Marx, a missionary leader and first-time candidate, will face Democratic nominee Attorney General Phil Weiser in November for the office held by term-limited Democratic Gov. Jared Polis.
Weiser defeated U.S. Sen. Michael Bennet in their party’s primary by a nearly 14-point margin, while Marx prevailed over Kirkmeyer by just over 2,500 votes, or roughly 1/2 of 1 percentage point.
After nearly nine days, considering the Republican primary too close to call, the Associated Press declared Marx the winner at 4:08 p.m. Thursday, after the last of Colorado’s 64 counties posted updated vote results.

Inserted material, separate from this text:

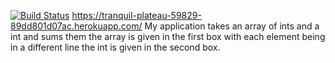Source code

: [![Build Status](https://app.travis-ci.com/EmreEksi03/BIL481_HW.svg?token=AgLjx8qSD7PCH63toGrZ&branch=master)](https://app.travis-ci.com/EmreEksi03/BIL481_HW)
https://tranquil-plateau-59829-89dd801d07ac.herokuapp.com/
My application takes an array of ints and a int and sums them the array is given in the first box with each element being in a different line the int is given in the second box.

Marx led with 208,085 votes to Kirkmeyer’s 205,570, for a difference of 2,515, or about 0.48% of the 521,938 votes tallied. State Rep. Scott Bottoms trailed with 108,283 votes.
Marx’s lead over Kirkmeyer appeared to fall well outside the margin that would trigger an automatic recount.

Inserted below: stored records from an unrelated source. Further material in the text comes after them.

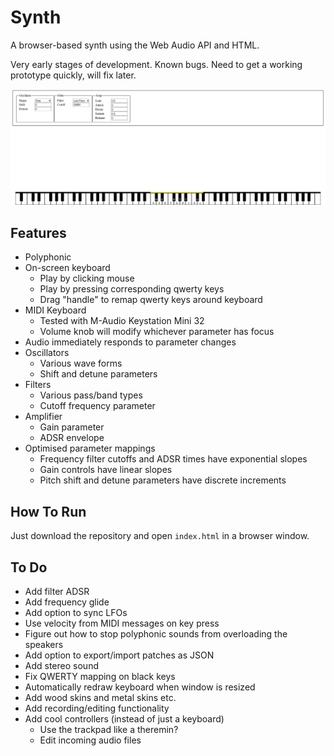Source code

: # Synth

A browser-based synth using the Web Audio API and HTML.

Very early stages of development.  Known bugs.  Need to get a working prototype quickly, will fix later.

![synth screenshot](./images/screenshot.png)

## Features

* Polyphonic
* On-screen keyboard
    * Play by clicking mouse
    * Play by pressing corresponding qwerty keys
    * Drag "handle" to remap qwerty keys around keyboard
* MIDI Keyboard
    * Tested with M-Audio Keystation Mini 32
    * Volume knob will modify whichever parameter has focus
* Audio immediately responds to parameter changes
* Oscillators
    * Various wave forms
    * Shift and detune parameters
* Filters
    * Various pass/band types
    * Cutoff frequency parameter
* Amplifier
    * Gain parameter
    * ADSR envelope
* Optimised parameter mappings
    * Frequency filter cutoffs and ADSR times have exponential slopes
    * Gain controls have linear slopes
    * Pitch shift and detune parameters have discrete increments

## How To Run

Just download the repository and open `index.html` in a browser window.

## To Do

* Add filter ADSR
* Add frequency glide
* Add option to sync LFOs
* Use velocity from MIDI messages on key press
* Figure out how to stop polyphonic sounds from overloading the speakers
* Add option to export/import patches as JSON
* Add stereo sound
* Fix QWERTY mapping on black keys
* Automatically redraw keyboard when window is resized
* Add wood skins and metal skins etc.
* Add recording/editing functionality
* Add cool controllers (instead of just a keyboard)
    * Use the trackpad like a theremin?
    * Edit incoming audio files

Although Marx maintained a roughly 2,000-vote lead over Kirkmeyer for more than a week, both candidates said they planned to wait to declare the race was over until potentially thousands of additional votes had been counted, including “cured” ballots and ballots cast by military and overseas voters.
“We are optimistic about where the race stands, but we are also respecting the process and not taking anything for granted until the counties complete their work,” Marx’s campaign manager, Buddy Jericho, told Colorado Politics on Monday.

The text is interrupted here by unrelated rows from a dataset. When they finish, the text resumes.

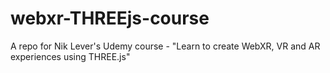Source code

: # webxr-THREEjs-course
A repo for Nik Lever's Udemy course - "Learn to create WebXR, VR and AR experiences using THREE.js"
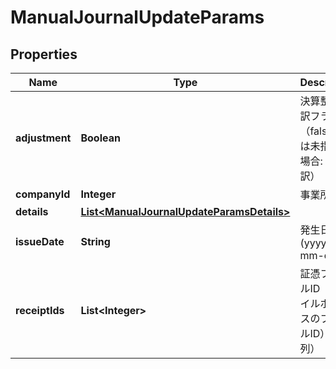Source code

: 

# ManualJournalUpdateParams


## Properties

Name | Type | Description | Notes
------------ | ------------- | ------------- | -------------
**adjustment** | **Boolean** | 決算整理仕訳フラグ（falseまたは未指定の場合: 日常仕訳） |  [optional]
**companyId** | **Integer** | 事業所ID | 
**details** | [**List&lt;ManualJournalUpdateParamsDetails&gt;**](ManualJournalUpdateParamsDetails.md) |  | 
**issueDate** | **String** | 発生日 (yyyy-mm-dd) | 
**receiptIds** | **List&lt;Integer&gt;** | 証憑ファイルID（ファイルボックスのファイルID）（配列） |  [optional]



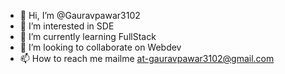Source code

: - 👋 Hi, I’m @Gauravpawar3102
- 👀 I’m interested in SDE
- 🌱 I’m currently learning FullStack
- 💞️ I’m looking to collaborate on Webdev
- 📫 How to reach me mailme at-gauravpawar3102@gmail.com

<!---
Gauravpawar3102/Gauravpawar3102 is a ✨ special ✨ repository because its `README.md` (this file) appears on your GitHub profile.
You can click the Preview link to take a look at your changes.
--->
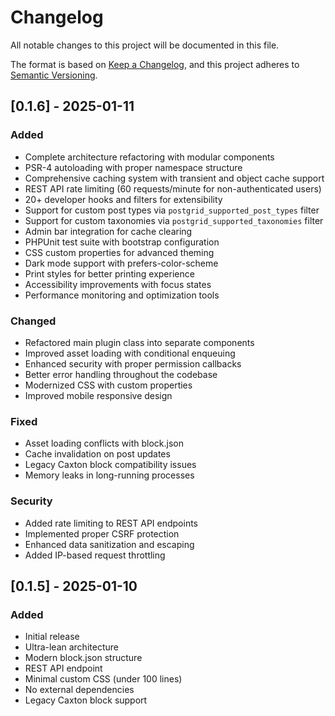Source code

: # Changelog

All notable changes to this project will be documented in this file.

The format is based on [Keep a Changelog](https://keepachangelog.com/en/1.0.0/),
and this project adheres to [Semantic Versioning](https://semver.org/spec/v2.0.0.html).

## [0.1.6] - 2025-01-11

### Added
- Complete architecture refactoring with modular components
- PSR-4 autoloading with proper namespace structure
- Comprehensive caching system with transient and object cache support
- REST API rate limiting (60 requests/minute for non-authenticated users)
- 20+ developer hooks and filters for extensibility
- Support for custom post types via `postgrid_supported_post_types` filter
- Support for custom taxonomies via `postgrid_supported_taxonomies` filter
- Admin bar integration for cache clearing
- PHPUnit test suite with bootstrap configuration
- CSS custom properties for advanced theming
- Dark mode support with prefers-color-scheme
- Print styles for better printing experience
- Accessibility improvements with focus states
- Performance monitoring and optimization tools

### Changed
- Refactored main plugin class into separate components
- Improved asset loading with conditional enqueuing
- Enhanced security with proper permission callbacks
- Better error handling throughout the codebase
- Modernized CSS with custom properties
- Improved mobile responsive design

### Fixed
- Asset loading conflicts with block.json
- Cache invalidation on post updates
- Legacy Caxton block compatibility issues
- Memory leaks in long-running processes

### Security
- Added rate limiting to REST API endpoints
- Implemented proper CSRF protection
- Enhanced data sanitization and escaping
- Added IP-based request throttling

## [0.1.5] - 2025-01-10

### Added
- Initial release
- Ultra-lean architecture
- Modern block.json structure
- REST API endpoint
- Minimal custom CSS (under 100 lines)
- No external dependencies
- Legacy Caxton block support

“The race is not over,” Kirkmeyer said Tuesday in a statement. “There are still ballots left to count, including overseas ballots and ballots that can still be cured. Every legal vote deserves to be counted before the people of Colorado know the final outcome.”
The three-way primary pitted Marx, a first-time candidate and self-described “high-risk” missionary from Colorado Springs, against Kirkmeyer, who has held state and Weld County offices for nearly three decades, and Bottoms, an Assemblies of God pastor and state lawmaker from El Paso County serving his second term.
Colorado voters last elected a Republican governor in 2002, when Bill Owens won his second term, becoming the only Republican to hold the office in the last 50 years.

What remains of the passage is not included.